Astringency is already quite vivid in the fourth infusion, though it still isn't really unpleasant – other than that, this brew is also dominated by spicy, fruity sharpness, has quite warm character and longer aftertaste than the third infusion, which now is simple and fruity.

As it seems to be able to produce more infusions than typical Sencha, this tea is also taken into the fifth and sixth infusions; these seem to be very simple in character and similar to the fourth brew, differing by gradually increasing astringency, woodsiness and sharpness.

After the session, the remaining leaves also demonstrate the unique way this tea was processed – though green in the middle, most of them has brown margin as another result of the slight withering this tea undergoes.

Friday, December 10, 2010

2010 Temomi Iruma

In present day Japan, most of even the highest, competition grades of Sencha are, though often picked by hand (Tezumi), processed by machines. This is related to the difficulty with which Japanese teas (or at last Asamushi teas) gain their uniform, needle-like shape – when done by hand, this process can often take hours. With Japan and its high average salary, it's no wonder that hand-kneaded teas became almost impossible to find, being only a negligible part of the country's tea production.

These completely hand-made teas are called Temomi, meaning “hand-kneaded”.

This particular Temomi comes from Martin Spimr's Teamountain, is packed in a traditional Washi canister and was made by one of famous tea-master Yoshiaki Hiruma (Gokuchanin)'s direct students.
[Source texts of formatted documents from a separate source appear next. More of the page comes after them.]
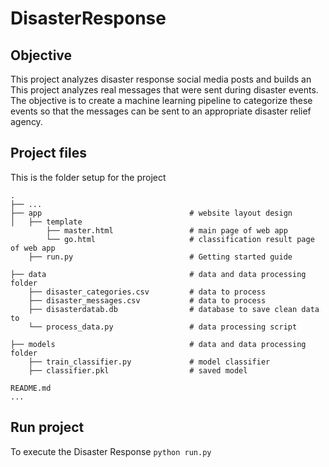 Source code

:# DisasterResponse

## Objective
This project analyzes disaster response social media posts and builds an
This project analyzes real messages that were sent during disaster events. The objective is to create a machine learning pipeline to categorize these events so that the messages can be sent to an appropriate disaster relief agency.

## Project files
This is the folder setup for the project

    .
    ├── ...
    ├── app                                 # website layout design
    │   ├── template
            ├── master.html                 # main page of web app
            └── go.html                     # classification result page of web app
        ├── run.py                          # Getting started guide

    ├── data                            	# data and data processing folder
        ├── disaster_categories.csv         # data to process
        ├── disaster_messages.csv           # data to process
        ├── disasterdatab.db                # database to save clean data to
        └── process_data.py                 # data processing script

    ├── models                            	# data and data processing folder
        ├── train_classifier.py             # model classifier
        ├── classifier.pkl                  # saved model 

    README.md
    ...


## Run project
To execute the Disaster Response
`python run.py`
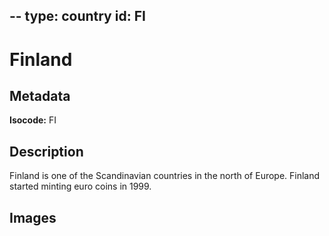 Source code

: --
type: country
id: FI
--

# Finland

## Metadata

**Isocode:** FI

## Description

Finland is one of the Scandinavian countries in the north of Europe. Finland started minting euro coins in 1999.

## Images


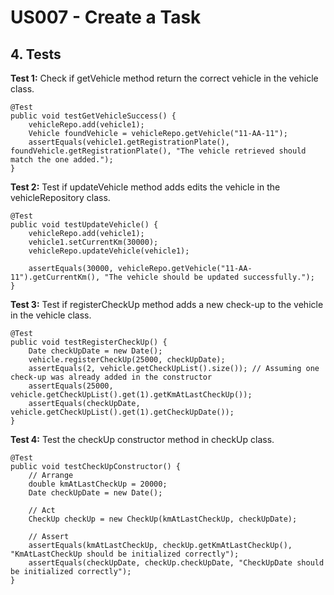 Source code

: # US007 - Create a Task 

## 4. Tests 

**Test 1:** Check if getVehicle method return the correct vehicle in the vehicle class.

	@Test
    public void testGetVehicleSuccess() {
        vehicleRepo.add(vehicle1);
        Vehicle foundVehicle = vehicleRepo.getVehicle("11-AA-11");
        assertEquals(vehicle1.getRegistrationPlate(), foundVehicle.getRegistrationPlate(), "The vehicle retrieved should match the one added.");
    }

**Test 2:** Test if updateVehicle method adds edits the vehicle in the vehicleRepository class.

    @Test
    public void testUpdateVehicle() {
        vehicleRepo.add(vehicle1);
        vehicle1.setCurrentKm(30000);
        vehicleRepo.updateVehicle(vehicle1);

        assertEquals(30000, vehicleRepo.getVehicle("11-AA-11").getCurrentKm(), "The vehicle should be updated successfully.");
    }



**Test 3:** Test if registerCheckUp method adds a new check-up to the vehicle in the vehicle class.

	@Test
    public void testRegisterCheckUp() {
        Date checkUpDate = new Date();
        vehicle.registerCheckUp(25000, checkUpDate);
        assertEquals(2, vehicle.getCheckUpList().size()); // Assuming one check-up was already added in the constructor
        assertEquals(25000, vehicle.getCheckUpList().get(1).getKmAtLastCheckUp());
        assertEquals(checkUpDate, vehicle.getCheckUpList().get(1).getCheckUpDate());
    }

**Test 4:** Test the checkUp constructor method in checkUp class.
    
    @Test
    public void testCheckUpConstructor() {
        // Arrange
        double kmAtLastCheckUp = 20000;
        Date checkUpDate = new Date();

        // Act
        CheckUp checkUp = new CheckUp(kmAtLastCheckUp, checkUpDate);

        // Assert
        assertEquals(kmAtLastCheckUp, checkUp.getKmAtLastCheckUp(), "KmAtLastCheckUp should be initialized correctly");
        assertEquals(checkUpDate, checkUp.checkUpDate, "CheckUpDate should be initialized correctly");
    }



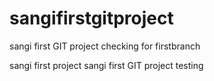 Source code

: # sangifirstgitproject

sangi first GIT project
checking for firstbranch

sangi first project
sangi first GIT project testing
For more informations on how complex and difficult the production of Temomicha is, I recommend you visiting Kohei's great blog, specifically these posts:




I also hereby apologize for the following picture spam of which this post is mainly comprised, but there's no helping it.

Just as I expected, these are among the longest, narrowest and most beautiful leaves I've ever seen. They are unbelievably uniform, just like a shiny, plastic dark-green needless, as close to perfection as possible.

Their smell is reminiscent to that of top-grade Senchas, especially to that of this year's Tenryu Tezumi Baraki, yet being even more buttery and heavily fruity.

This smell even intensifies after the leaves are placed into the preheated pot, revealing even more of their noble, fruity aroma.

For such special tea, I decided to use water of quite low temperature, almost similar to that which I would normally use for Gyokuro and enhance the brewing times. This results in the first infusion, which is one of the lightest and clearest brews I've ever experienced, with its light-green tone being almost indistinguishable from white glazing of the teacup. This, however, is in contrast to the infusion's smell, which is much more intense than the smell of regular Sencha brew.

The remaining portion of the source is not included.